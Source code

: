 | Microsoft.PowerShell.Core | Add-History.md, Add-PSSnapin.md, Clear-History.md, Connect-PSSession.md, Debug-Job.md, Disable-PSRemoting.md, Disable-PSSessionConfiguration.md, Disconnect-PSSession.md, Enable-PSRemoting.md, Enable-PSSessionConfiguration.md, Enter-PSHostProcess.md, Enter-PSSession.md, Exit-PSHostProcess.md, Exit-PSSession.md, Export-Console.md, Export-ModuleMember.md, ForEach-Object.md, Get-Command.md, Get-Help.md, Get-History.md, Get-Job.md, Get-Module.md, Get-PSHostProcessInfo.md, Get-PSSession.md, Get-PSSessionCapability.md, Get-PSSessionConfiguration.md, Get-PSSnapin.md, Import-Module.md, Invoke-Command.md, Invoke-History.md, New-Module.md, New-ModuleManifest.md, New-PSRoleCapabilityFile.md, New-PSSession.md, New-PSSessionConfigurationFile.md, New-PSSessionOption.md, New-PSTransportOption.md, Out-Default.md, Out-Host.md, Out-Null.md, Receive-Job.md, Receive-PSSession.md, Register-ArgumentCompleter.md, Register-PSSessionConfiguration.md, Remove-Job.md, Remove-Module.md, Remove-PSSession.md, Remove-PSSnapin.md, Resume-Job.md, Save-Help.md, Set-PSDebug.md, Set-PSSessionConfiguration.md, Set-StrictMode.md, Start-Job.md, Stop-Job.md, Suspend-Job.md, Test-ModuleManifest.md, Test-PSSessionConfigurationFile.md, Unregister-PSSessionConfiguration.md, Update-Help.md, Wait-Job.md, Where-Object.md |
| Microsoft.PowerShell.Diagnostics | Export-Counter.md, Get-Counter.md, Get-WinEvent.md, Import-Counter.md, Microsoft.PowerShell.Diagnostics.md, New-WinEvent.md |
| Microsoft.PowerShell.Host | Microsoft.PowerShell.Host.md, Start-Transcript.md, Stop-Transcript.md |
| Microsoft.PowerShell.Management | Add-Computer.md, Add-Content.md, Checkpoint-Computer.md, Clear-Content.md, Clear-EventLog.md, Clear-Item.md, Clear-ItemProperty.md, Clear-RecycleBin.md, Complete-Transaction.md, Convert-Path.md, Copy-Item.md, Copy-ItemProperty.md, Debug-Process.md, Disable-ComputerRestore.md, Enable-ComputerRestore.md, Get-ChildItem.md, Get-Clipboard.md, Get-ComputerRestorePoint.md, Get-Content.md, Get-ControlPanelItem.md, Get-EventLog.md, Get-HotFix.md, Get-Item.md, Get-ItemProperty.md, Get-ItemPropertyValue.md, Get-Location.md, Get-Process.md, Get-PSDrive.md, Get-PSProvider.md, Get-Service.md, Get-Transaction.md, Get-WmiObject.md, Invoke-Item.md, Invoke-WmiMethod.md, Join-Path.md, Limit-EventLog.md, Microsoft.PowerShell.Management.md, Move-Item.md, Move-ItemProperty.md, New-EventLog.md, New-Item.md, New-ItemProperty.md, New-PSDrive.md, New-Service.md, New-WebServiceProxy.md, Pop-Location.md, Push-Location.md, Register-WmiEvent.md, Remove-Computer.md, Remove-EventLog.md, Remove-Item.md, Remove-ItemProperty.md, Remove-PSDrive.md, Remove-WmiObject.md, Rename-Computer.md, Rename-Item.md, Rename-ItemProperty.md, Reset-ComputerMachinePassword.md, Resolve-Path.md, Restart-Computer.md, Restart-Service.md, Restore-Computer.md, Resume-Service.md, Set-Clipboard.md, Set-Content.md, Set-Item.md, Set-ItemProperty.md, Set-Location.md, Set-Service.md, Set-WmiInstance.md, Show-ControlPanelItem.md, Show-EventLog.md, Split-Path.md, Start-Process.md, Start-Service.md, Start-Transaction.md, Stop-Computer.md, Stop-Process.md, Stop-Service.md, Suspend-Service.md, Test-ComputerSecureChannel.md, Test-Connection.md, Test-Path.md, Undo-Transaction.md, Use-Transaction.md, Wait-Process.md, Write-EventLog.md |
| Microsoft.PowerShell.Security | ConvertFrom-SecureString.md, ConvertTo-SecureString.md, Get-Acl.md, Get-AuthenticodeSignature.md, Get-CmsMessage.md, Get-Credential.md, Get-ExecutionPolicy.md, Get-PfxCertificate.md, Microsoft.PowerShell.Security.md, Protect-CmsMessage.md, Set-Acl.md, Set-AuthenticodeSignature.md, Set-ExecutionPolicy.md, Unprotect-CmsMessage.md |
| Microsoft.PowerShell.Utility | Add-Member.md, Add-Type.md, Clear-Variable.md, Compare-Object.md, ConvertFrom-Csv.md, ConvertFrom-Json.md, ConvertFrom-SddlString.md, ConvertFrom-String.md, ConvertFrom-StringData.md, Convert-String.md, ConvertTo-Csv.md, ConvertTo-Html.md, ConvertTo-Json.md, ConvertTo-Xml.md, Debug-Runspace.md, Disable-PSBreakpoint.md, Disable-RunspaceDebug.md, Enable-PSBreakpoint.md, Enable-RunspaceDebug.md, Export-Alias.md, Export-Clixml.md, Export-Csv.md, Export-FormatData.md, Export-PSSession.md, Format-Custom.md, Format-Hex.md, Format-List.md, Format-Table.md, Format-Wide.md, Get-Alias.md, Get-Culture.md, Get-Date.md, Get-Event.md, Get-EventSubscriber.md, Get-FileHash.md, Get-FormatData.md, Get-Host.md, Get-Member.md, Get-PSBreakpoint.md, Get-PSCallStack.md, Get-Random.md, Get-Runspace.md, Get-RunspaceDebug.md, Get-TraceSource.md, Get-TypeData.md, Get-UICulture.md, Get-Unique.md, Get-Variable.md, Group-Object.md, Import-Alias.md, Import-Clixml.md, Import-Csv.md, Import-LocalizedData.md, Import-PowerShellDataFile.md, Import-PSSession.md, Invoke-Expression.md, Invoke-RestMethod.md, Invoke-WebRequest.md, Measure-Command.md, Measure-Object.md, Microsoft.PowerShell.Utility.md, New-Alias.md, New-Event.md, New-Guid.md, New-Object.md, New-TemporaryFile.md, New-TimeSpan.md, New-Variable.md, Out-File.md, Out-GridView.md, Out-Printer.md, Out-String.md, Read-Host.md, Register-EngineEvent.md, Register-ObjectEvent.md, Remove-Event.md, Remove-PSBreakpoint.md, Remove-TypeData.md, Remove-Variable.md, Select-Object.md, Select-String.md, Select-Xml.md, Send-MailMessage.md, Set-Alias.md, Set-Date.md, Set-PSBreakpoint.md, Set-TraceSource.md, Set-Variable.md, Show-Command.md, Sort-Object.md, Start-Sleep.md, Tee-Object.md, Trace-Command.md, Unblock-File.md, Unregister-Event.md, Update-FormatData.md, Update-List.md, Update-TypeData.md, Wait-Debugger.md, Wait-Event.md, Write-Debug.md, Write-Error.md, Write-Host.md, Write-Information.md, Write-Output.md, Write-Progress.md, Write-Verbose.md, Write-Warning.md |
-------
What is expected
Return all entries exactly.

Problem solution
Source code

: | Microsoft.PowerShell.Core | Add-History.md, Add-PSSnapin.md, Clear-History.md, Connect-PSSession.md, Debug-Job.md, Disable-PSRemoting.md, Disable-PSSessionConfiguration.md, Disconnect-PSSession.md, Enable-PSRemoting.md, Enable-PSSessionConfiguration.md, Enter-PSHostProcess.md, Enter-PSSession.md, Exit-PSHostProcess.md, Exit-PSSession.md, Export-Console.md, Export-ModuleMember.md, ForEach-Object.md, Get-Command.md, Get-Help.md, Get-History.md, Get-Job.md, Get-Module.md, Get-PSHostProcessInfo.md, Get-PSSession.md, Get-PSSessionCapability.md, Get-PSSessionConfiguration.md, Get-PSSnapin.md, Import-Module.md, Invoke-Command.md, Invoke-History.md, New-Module.md, New-ModuleManifest.md, New-PSRoleCapabilityFile.md, New-PSSession.md, New-PSSessionConfigurationFile.md, New-PSSessionOption.md, New-PSTransportOption.md, Out-Default.md, Out-Host.md, Out-Null.md, Receive-Job.md, Receive-PSSession.md, Register-ArgumentCompleter.md, Register-PSSessionConfiguration.md, Remove-Job.md, Remove-Module.md, Remove-PSSession.md, Remove-PSSnapin.md, Resume-Job.md, Save-Help.md, Set-PSDebug.md, Set-PSSessionConfiguration.md, Set-StrictMode.md, Start-Job.md, Stop-Job.md, Suspend-Job.md, Test-ModuleManifest.md, Test-PSSessionConfigurationFile.md, Unregister-PSSessionConfiguration.md, Update-Help.md, Wait-Job.md, Where-Object.md |
| Microsoft.PowerShell.Diagnostics | Export-Counter.md, Get-Counter.md, Get-WinEvent.md, Import-Counter.md, Microsoft.PowerShell.Diagnostics.md, New-WinEvent.md |
| Microsoft.PowerShell.Host | Microsoft.PowerShell.Host.md, Start-Transcript.md, Stop-Transcript.md |
| Microsoft.PowerShell.Management | Add-Computer.md, Add-Content.md, Checkpoint-Computer.md, Clear-Content.md, Clear-EventLog.md, Clear-Item.md, Clear-ItemProperty.md, Clear-RecycleBin.md, Complete-Transaction.md, Convert-Path.md, Copy-Item.md, Copy-ItemProperty.md, Debug-Process.md, Disable-ComputerRestore.md, Enable-ComputerRestore.md, Get-ChildItem.md, Get-Clipboard.md, Get-ComputerRestorePoint.md, Get-Content.md, Get-ControlPanelItem.md, Get-EventLog.md, Get-HotFix.md, Get-Item.md, Get-ItemProperty.md, Get-ItemPropertyValue.md, Get-Location.md, Get-Process.md, Get-PSDrive.md, Get-PSProvider.md, Get-Service.md, Get-Transaction.md, Get-WmiObject.md, Invoke-Item.md, Invoke-WmiMethod.md, Join-Path.md, Limit-EventLog.md, Microsoft.PowerShell.Management.md, Move-Item.md, Move-ItemProperty.md, New-EventLog.md, New-Item.md, New-ItemProperty.md, New-PSDrive.md, New-Service.md, New-WebServiceProxy.md, Pop-Location.md, Push-Location.md, Register-WmiEvent.md, Remove-Computer.md, Remove-EventLog.md, Remove-Item.md, Remove-ItemProperty.md, Remove-PSDrive.md, Remove-WmiObject.md, Rename-Computer.md, Rename-Item.md, Rename-ItemProperty.md, Reset-ComputerMachinePassword.md, Resolve-Path.md, Restart-Computer.md, Restart-Service.md, Restore-Computer.md, Resume-Service.md, Set-Clipboard.md, Set-Content.md, Set-Item.md, Set-ItemProperty.md, Set-Location.md, Set-Service.md, Set-WmiInstance.md, Show-ControlPanelItem.md, Show-EventLog.md, Split-Path.md, Start-Process.md, Start-Service.md, Start-Transaction.md, Stop-Computer.md, Stop-Process.md, Stop-Service.md, Suspend-Service.md, Test-ComputerSecureChannel.md, Test-Connection.md, Test-Path.md, Undo-Transaction.md, Use-Transaction.md, Wait-Process.md, Write-EventLog.md |
| Microsoft.PowerShell.Security | ConvertFrom-SecureString.md, ConvertTo-SecureString.md, Get-Acl.md, Get-AuthenticodeSignature.md, Get-CmsMessage.md, Get-Credential.md, Get-ExecutionPolicy.md, Get-PfxCertificate.md, Microsoft.PowerShell.Security.md, Protect-CmsMessage.md, Set-Acl.md, Set-AuthenticodeSignature.md, Set-ExecutionPolicy.md, Unprotect-CmsMessage.md |
| Microsoft.PowerShell.Utility | Add-Member.md, Add-Type.md, Clear-Variable.md, Compare-Object.md, ConvertFrom-Csv.md, ConvertFrom-Json.md, ConvertFrom-SddlString.md, ConvertFrom-String.md, ConvertFrom-StringData.md, Convert-String.md, ConvertTo-Csv.md, ConvertTo-Html.md, ConvertTo-Json.md, ConvertTo-Xml.md, Debug-Runspace.md, Disable-PSBreakpoint.md, Disable-RunspaceDebug.md, Enable-PSBreakpoint.md, Enable-RunspaceDebug.md, Export-Alias.md, Export-Clixml.md, Export-Csv.md, Export-FormatData.md, Export-PSSession.md, Format-Custom.md, Format-Hex.md, Format-List.md, Format-Table.md, Format-Wide.md, Get-Alias.md, Get-Culture.md, Get-Date.md, Get-Event.md, Get-EventSubscriber.md, Get-FileHash.md, Get-FormatData.md, Get-Host.md, Get-Member.md, Get-PSBreakpoint.md, Get-PSCallStack.md, Get-Random.md, Get-Runspace.md, Get-RunspaceDebug.md, Get-TraceSource.md, Get-TypeData.md, Get-UICulture.md, Get-Unique.md, Get-Variable.md, Group-Object.md, Import-Alias.md, Import-Clixml.md, Import-Csv.md, Import-LocalizedData.md, Import-PowerShellDataFile.md, Import-PSSession.md, Invoke-Expression.md, Invoke-RestMethod.md, Invoke-WebRequest.md, Measure-Command.md, Measure-Object.md, Microsoft.PowerShell.Utility.md, New-Alias.md, New-Event.md, New-Guid.md, New-Object.md, New-TemporaryFile.md, New-TimeSpan.md, New-Variable.md, Out-File.md, Out-GridView.md, Out-Printer.md, Out-String.md, Read-Host.md, Register-EngineEvent.md, Register-ObjectEvent.md, Remove-Event.md, Remove-PSBreakpoint.md, Remove-TypeData.md, Remove-Variable.md, Select-Object.md, Select-String.md, Select-Xml.md, Send-MailMessage.md, Set-Alias.md, Set-Date.md, Set-PSBreakpoint.md, Set-TraceSource.md, Set-Variable.md, Show-Command.md, Sort-Object.md, Start-Sleep.md, Tee-Object.md, Trace-Command.md, Unblock-File.md, Unregister-Event.md, Update-FormatData.md, Update-List.md, Update-TypeData.md, Wait-Debugger.md, Wait-Event.md, Write-Debug.md, Write-Error.md, Write-Host.md, Write-Information.md, Write-Output.md, Write-Progress.md, Write-Verbose.md, Write-Warning.md |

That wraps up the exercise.